[Tracking Issue] Relax Training M0
Ubospica opened this issue · 2 comments
There has been increased interest from the community in using TVM for training. Relax, the next generation graph level IR of TVM, also faces the demand of training model.
We are building a training workflow on Relax, including:
- an automatic differentiation tool based on source code transformation
- an optimizer abstraction and common optimizers
- a loss function abstraction and common loss functions
- Trainer API that integrates them together, and is easy to use
The training APIs can serve many needs. You will be able to:
- train a model from scratch.
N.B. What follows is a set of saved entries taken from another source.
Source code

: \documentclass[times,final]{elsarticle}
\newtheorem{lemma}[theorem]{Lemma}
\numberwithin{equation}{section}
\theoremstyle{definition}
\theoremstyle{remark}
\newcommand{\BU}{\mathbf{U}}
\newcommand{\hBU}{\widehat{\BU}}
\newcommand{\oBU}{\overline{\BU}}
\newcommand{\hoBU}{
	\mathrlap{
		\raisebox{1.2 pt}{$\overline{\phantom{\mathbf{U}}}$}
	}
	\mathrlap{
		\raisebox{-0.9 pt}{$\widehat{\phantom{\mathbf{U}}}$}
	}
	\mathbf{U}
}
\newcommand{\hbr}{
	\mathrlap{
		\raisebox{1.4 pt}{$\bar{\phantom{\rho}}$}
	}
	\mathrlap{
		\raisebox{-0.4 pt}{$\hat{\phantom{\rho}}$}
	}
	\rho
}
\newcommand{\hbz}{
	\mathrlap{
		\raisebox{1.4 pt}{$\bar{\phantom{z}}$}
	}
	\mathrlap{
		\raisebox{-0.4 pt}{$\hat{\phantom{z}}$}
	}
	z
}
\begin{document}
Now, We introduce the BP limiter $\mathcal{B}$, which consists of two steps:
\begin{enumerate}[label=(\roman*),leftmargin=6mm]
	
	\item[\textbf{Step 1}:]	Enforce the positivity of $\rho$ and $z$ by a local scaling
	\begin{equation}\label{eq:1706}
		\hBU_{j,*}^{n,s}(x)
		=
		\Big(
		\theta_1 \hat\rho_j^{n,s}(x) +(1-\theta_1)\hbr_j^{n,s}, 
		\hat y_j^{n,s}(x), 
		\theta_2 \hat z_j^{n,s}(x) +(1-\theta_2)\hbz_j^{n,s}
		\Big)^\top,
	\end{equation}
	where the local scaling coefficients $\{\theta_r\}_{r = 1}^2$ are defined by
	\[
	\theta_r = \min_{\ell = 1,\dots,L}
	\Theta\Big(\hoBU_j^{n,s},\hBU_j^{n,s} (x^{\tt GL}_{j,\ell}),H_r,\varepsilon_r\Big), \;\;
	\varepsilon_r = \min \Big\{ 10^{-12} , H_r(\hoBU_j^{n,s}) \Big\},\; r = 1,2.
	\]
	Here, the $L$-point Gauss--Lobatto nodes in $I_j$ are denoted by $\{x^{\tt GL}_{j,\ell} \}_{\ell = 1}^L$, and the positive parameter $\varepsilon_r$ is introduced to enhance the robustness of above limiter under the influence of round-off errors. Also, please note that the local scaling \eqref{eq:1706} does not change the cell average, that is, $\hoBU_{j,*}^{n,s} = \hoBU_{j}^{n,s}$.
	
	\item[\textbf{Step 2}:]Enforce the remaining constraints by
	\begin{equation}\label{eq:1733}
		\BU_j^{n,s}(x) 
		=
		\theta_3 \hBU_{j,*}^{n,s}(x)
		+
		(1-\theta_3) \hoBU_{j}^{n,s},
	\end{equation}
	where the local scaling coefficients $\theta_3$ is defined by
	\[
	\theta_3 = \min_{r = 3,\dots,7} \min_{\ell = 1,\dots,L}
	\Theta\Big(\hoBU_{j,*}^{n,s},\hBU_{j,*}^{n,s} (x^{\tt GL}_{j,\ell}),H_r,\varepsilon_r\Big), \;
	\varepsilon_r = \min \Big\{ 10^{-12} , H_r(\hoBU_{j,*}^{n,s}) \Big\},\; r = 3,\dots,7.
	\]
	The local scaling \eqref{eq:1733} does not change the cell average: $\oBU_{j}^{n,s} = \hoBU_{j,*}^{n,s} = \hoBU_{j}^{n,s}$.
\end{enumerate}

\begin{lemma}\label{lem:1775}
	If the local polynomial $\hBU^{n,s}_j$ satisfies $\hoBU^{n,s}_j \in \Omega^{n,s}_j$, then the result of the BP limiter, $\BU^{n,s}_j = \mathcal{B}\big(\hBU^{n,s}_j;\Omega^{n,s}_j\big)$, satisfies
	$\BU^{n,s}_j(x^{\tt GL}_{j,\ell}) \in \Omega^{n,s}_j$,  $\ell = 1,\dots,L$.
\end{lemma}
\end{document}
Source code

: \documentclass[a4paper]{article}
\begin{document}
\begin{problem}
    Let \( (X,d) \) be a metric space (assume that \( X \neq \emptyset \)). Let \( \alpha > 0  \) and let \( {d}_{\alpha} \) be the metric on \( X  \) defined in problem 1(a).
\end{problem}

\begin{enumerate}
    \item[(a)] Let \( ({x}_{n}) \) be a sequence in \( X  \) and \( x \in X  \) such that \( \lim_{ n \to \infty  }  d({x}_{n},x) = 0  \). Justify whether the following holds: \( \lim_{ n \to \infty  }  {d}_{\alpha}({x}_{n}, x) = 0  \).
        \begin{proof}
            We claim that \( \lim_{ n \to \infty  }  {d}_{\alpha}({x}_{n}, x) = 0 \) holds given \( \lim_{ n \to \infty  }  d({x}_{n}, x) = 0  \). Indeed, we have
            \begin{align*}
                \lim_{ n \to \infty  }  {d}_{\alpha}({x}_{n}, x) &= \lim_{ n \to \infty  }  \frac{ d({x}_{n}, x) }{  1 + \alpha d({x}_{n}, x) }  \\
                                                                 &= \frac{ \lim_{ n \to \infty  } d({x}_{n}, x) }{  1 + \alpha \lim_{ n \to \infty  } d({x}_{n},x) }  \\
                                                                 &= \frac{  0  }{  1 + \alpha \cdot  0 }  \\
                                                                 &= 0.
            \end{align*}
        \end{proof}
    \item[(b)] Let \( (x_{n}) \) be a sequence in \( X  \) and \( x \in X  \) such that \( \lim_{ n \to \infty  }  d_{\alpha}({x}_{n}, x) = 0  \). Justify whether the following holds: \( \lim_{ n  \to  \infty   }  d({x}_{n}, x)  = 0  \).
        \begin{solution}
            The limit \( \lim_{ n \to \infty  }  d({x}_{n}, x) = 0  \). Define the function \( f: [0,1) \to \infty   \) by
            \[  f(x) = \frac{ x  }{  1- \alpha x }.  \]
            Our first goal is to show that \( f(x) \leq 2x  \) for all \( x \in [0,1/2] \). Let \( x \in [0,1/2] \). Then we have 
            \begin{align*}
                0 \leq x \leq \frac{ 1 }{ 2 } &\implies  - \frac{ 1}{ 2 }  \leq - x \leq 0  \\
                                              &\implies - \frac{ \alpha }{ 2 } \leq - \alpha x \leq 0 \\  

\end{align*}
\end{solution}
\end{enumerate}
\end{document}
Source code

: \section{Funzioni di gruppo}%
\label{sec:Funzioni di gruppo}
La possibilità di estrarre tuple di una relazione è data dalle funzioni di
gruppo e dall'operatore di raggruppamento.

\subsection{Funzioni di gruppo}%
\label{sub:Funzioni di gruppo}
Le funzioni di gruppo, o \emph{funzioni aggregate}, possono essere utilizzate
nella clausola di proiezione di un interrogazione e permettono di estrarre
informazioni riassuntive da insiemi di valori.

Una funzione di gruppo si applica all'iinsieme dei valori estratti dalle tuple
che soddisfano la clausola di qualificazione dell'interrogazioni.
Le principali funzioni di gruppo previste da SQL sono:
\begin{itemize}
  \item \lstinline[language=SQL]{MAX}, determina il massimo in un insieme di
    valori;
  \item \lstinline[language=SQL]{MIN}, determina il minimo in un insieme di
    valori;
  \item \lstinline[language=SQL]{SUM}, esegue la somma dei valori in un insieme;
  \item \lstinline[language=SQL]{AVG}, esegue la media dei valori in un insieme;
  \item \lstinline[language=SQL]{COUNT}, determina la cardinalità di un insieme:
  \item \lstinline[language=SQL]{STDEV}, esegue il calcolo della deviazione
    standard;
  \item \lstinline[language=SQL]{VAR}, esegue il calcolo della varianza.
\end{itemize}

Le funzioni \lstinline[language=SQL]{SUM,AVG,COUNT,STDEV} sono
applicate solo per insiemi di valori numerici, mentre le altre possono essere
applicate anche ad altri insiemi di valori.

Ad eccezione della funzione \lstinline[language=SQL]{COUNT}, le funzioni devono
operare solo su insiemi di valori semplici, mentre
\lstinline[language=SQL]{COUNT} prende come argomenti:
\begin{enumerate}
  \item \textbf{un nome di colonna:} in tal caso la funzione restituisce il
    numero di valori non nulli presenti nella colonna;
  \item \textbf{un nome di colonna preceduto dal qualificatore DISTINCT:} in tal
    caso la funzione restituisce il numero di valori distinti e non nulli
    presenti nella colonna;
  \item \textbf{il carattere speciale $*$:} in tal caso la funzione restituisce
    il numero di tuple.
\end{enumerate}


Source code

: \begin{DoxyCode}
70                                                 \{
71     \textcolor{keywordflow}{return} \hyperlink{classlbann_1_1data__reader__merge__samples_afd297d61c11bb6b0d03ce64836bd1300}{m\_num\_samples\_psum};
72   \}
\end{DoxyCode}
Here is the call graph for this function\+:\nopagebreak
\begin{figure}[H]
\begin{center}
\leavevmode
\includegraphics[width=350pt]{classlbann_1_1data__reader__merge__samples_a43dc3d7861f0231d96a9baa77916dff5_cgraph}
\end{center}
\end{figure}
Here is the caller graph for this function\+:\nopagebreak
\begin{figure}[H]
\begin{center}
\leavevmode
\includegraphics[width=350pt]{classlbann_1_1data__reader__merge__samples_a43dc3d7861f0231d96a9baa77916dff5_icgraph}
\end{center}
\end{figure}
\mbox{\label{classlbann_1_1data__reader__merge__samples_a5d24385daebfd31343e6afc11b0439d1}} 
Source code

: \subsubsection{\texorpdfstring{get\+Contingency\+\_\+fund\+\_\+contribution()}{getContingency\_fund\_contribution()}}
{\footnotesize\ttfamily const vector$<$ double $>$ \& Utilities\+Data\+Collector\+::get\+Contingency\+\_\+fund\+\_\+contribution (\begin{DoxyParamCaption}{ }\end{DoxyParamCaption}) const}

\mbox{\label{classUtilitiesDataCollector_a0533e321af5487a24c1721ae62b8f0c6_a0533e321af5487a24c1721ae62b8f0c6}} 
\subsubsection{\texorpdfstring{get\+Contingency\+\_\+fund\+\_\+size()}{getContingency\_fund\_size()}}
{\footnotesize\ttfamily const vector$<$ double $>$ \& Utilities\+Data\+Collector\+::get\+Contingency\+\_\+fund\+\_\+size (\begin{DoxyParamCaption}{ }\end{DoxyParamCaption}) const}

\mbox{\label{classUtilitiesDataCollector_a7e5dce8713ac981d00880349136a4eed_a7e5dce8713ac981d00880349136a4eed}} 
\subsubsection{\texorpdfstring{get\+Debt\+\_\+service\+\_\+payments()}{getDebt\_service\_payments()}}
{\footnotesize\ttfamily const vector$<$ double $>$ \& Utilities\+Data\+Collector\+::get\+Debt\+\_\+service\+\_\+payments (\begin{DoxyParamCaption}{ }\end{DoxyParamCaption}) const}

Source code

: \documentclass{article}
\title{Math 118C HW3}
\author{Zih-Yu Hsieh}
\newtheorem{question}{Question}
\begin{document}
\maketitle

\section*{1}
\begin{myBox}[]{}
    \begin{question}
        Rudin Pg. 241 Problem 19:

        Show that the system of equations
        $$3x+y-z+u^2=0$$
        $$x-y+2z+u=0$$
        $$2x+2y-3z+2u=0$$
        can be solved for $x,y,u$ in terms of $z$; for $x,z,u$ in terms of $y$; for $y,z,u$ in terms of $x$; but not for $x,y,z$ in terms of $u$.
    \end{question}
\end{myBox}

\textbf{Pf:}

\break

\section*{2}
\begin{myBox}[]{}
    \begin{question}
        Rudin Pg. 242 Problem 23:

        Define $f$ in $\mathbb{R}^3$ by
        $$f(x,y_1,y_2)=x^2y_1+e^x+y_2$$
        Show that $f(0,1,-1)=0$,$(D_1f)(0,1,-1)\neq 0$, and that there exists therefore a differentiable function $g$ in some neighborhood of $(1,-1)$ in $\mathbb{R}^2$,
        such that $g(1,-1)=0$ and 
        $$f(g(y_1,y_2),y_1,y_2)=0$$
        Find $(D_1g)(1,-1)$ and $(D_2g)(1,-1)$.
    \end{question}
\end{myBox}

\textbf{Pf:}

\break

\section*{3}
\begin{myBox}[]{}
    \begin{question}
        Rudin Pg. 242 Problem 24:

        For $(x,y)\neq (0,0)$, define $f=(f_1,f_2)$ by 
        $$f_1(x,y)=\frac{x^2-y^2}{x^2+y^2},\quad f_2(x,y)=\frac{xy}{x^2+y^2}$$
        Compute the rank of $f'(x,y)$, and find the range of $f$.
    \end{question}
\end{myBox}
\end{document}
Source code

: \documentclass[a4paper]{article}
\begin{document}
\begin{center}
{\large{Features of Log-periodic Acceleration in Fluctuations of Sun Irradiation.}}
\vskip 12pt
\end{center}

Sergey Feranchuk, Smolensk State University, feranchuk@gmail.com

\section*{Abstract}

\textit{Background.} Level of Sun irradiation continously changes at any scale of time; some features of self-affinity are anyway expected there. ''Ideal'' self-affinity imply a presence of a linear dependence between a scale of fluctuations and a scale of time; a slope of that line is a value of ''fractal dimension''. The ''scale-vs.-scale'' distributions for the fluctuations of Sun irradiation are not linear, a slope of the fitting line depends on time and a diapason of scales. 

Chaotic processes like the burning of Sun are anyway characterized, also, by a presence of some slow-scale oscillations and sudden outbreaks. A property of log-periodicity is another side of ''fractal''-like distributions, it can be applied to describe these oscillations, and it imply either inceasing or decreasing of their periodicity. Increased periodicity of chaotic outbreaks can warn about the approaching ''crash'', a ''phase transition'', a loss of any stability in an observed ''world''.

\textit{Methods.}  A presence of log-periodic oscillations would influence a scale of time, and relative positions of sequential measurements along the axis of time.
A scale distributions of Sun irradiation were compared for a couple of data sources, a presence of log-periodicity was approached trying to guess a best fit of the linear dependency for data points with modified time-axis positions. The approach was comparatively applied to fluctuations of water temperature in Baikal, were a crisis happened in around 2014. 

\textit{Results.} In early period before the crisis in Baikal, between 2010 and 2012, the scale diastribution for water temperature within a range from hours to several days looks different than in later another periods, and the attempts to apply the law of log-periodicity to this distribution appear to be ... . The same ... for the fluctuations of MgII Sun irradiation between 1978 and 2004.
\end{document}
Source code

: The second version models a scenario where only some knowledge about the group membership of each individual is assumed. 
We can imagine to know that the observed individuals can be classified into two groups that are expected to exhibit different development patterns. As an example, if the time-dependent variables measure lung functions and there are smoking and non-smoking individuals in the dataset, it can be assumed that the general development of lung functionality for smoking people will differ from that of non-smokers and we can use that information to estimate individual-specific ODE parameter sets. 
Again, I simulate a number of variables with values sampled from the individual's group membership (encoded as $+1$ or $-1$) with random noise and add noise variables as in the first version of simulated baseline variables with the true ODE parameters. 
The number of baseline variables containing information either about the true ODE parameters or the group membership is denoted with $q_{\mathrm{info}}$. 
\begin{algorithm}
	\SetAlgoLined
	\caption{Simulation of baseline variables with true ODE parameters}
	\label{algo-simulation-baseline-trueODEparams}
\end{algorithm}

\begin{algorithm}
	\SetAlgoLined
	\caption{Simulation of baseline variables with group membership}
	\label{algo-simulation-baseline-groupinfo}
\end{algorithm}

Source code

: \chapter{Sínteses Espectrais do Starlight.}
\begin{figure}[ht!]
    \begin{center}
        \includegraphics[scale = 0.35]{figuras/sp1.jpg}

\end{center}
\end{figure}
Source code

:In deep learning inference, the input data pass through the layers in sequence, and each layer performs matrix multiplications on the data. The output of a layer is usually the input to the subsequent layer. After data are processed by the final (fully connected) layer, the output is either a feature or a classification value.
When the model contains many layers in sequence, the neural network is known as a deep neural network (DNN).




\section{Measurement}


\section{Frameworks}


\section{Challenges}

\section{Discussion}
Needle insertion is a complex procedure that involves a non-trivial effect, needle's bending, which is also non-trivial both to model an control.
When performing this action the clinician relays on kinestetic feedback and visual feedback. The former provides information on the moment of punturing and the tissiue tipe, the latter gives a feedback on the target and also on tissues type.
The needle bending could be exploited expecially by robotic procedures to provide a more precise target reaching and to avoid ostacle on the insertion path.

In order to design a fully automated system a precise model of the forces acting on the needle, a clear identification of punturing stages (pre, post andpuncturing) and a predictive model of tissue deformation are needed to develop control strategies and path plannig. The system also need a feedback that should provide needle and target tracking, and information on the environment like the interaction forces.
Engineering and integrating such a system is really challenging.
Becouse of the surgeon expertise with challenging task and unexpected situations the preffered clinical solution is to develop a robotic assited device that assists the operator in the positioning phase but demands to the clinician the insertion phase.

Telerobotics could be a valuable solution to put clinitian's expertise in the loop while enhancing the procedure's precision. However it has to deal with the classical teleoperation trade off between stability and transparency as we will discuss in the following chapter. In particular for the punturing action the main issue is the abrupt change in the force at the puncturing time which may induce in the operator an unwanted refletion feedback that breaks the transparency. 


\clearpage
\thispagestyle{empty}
You can use the compilation advantages of TVM to speed up the training process.
- fine-tune a model on device based on TVM.
- deploy the process of training models to various devices that TVM supports, such as FPGA and Raspberry PI.
This work is mainly done by @SiriusNEO and @Ubospica, with the help from @tqchen @junrushao @MasterJH5574 @Hzfengsy @spectrometerHBH et al.
Further introduction of our work:
A jupyter notebook tutorial of the training APIs can be found here.
Detailed explanation of the AD pass, and its limitations can be found here.
Currently a large part of our work has been merged into the mlc repo. Now our work is tracked at this issue.
The APIs are still changing. We will update the tutorial within a period of time after the API is modified.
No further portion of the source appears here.